Many athletes have questioned the USOC for not doing more sooner to protect athlete safety.
Probst said in February at the Pyeongchang Winter Olympics that no personnel changes would be made until a Boston law firm completes its probe into how the USOC responded to athlete allegations of wrongdoing by Nassar.
“We think they are getting closer to the end of that investigation but we don’t have a specific time frame,” Probst said. “We are thinking it will be before the end of the summer.”
The USOC has spend nearly four months searching for a new leader, seeking an inspirational leader with strong communication skills to guide the organization into the future with a new emphasis on athlete safety.

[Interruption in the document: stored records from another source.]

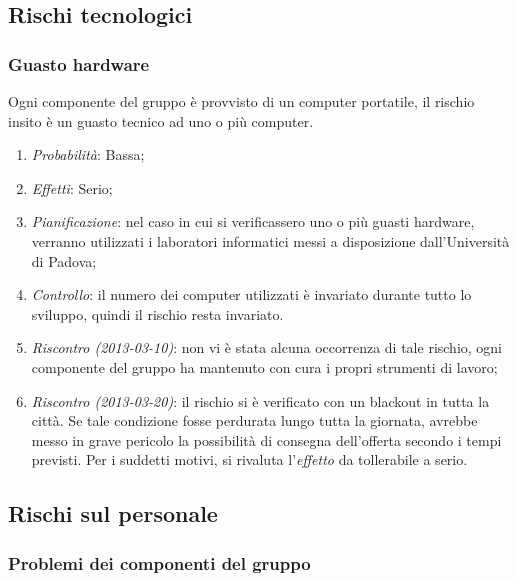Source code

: 	\subsection{Rischi tecnologici}
	
		\subsubsection{Guasto hardware}
		
Ogni componente del gruppo è provvisto di un computer portatile, il rischio insito è un guasto tecnico ad uno o più computer.
\begin{enumerate}
\item \textit{Probabilità}: Bassa;
\item \textit{Effetti}: Serio;
\item \textit{Pianificazione}: nel caso in cui si verificassero uno o più guasti hardware, verranno utilizzati i laboratori informatici messi a disposizione dall'Università di Padova;
\item \textit{Controllo}: il numero dei computer utilizzati è invariato durante tutto lo sviluppo, quindi il rischio resta invariato.
\item \textit{Riscontro (2013-03-10)}: non vi è stata alcuna occorrenza di tale rischio, ogni componente del gruppo ha mantenuto con cura i propri strumenti di lavoro;
\item \textit{Riscontro (2013-03-20)}: il rischio si è verificato con un blackout in tutta la città. Se tale condizione fosse perdurata lungo tutta la giornata, avrebbe messo in grave pericolo la possibilità di consegna dell'offerta secondo i tempi previsti. Per i suddetti motivi, si rivaluta l'\emph{effetto} da tollerabile a serio.
\end{enumerate}	
	
	
	\subsection{Rischi sul personale}
		\subsubsection{Problemi dei componenti del gruppo}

“We are making progress as we go through this process,” Probst said. “We hope to have this wrapped up in a couple of weeks, maybe less.”
USOC officials met with US Senators Richard Blumenthal, Jerry Moran and Jeanne Snaheen on their visit to the US capital, the lawmakers having conducted a hearing on the Nassar scandal last month with another expected in mid to late July.

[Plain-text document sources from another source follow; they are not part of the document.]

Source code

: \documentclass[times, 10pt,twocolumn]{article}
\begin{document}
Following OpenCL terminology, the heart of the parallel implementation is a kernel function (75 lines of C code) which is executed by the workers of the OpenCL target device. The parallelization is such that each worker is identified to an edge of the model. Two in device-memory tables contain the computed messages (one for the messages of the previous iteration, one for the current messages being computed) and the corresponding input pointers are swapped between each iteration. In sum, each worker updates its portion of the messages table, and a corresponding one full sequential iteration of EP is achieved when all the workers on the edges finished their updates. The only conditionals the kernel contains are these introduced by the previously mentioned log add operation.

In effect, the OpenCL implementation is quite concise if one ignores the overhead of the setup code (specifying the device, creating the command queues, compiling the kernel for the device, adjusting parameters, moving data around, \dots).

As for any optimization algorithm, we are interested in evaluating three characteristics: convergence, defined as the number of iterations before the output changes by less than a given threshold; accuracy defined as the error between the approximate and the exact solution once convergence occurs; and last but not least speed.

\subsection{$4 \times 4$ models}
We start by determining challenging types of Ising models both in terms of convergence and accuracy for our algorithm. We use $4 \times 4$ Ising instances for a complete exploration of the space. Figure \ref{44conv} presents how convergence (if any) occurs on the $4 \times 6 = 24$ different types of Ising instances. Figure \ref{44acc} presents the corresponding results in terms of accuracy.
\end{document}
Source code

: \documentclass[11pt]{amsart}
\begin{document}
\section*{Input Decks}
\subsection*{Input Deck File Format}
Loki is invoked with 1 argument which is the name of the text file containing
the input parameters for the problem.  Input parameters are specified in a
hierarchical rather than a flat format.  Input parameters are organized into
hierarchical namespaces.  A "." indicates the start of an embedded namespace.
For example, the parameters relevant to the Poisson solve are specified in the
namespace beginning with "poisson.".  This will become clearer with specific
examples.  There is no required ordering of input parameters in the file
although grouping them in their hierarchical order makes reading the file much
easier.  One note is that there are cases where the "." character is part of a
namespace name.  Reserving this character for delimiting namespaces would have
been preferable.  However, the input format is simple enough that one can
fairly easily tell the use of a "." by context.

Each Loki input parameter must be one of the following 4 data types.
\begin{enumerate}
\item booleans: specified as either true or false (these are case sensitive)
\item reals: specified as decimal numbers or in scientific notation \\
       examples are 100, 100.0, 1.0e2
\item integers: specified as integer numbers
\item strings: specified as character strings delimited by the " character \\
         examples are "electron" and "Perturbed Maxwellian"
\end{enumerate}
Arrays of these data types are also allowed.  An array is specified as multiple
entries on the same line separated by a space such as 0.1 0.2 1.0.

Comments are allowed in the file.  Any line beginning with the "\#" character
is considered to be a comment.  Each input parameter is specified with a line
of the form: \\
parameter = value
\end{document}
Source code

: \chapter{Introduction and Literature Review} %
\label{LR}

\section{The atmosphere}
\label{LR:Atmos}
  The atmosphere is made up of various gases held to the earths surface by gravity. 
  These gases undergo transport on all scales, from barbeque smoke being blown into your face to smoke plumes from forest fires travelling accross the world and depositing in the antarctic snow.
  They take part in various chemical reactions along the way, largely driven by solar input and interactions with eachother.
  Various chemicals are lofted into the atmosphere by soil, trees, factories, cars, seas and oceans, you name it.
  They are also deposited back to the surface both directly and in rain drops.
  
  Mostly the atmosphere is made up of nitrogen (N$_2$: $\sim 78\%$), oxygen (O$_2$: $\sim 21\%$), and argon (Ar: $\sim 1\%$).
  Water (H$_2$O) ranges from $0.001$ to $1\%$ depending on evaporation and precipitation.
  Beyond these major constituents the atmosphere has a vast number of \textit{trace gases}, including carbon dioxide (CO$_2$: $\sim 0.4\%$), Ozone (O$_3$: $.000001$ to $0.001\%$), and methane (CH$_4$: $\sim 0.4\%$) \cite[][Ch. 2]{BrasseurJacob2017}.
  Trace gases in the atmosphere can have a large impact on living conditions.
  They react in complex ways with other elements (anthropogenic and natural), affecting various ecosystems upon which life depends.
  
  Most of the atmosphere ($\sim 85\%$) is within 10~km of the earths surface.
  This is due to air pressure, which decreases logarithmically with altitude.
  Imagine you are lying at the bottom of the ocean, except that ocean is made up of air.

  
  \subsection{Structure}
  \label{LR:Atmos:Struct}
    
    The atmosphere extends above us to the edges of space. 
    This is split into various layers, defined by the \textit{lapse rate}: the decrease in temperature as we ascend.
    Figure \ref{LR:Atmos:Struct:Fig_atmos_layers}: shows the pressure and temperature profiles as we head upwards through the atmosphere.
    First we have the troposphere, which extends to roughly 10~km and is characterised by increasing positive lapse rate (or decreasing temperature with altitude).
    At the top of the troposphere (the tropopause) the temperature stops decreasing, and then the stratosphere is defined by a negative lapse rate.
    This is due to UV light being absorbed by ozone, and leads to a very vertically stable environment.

“The tone of the meetings was forward looking and productive,” Lyons said. “They were interested in what progress we have made. The tone was more on a constructive path to let’s make athletes safer in the future.”
While USA Gymnastics has adopted or is in the process of adopting 82 percent of recommended changes from an independent panel analysis in the wake of the scandal, the need for a long-term culture change within the governing body remains vital, Lyons said.
“The culture change is probably going to be the longest and hardest,” Lyons said. “We’ve discussed with them a culture of speaking up, not a culture of retribution.”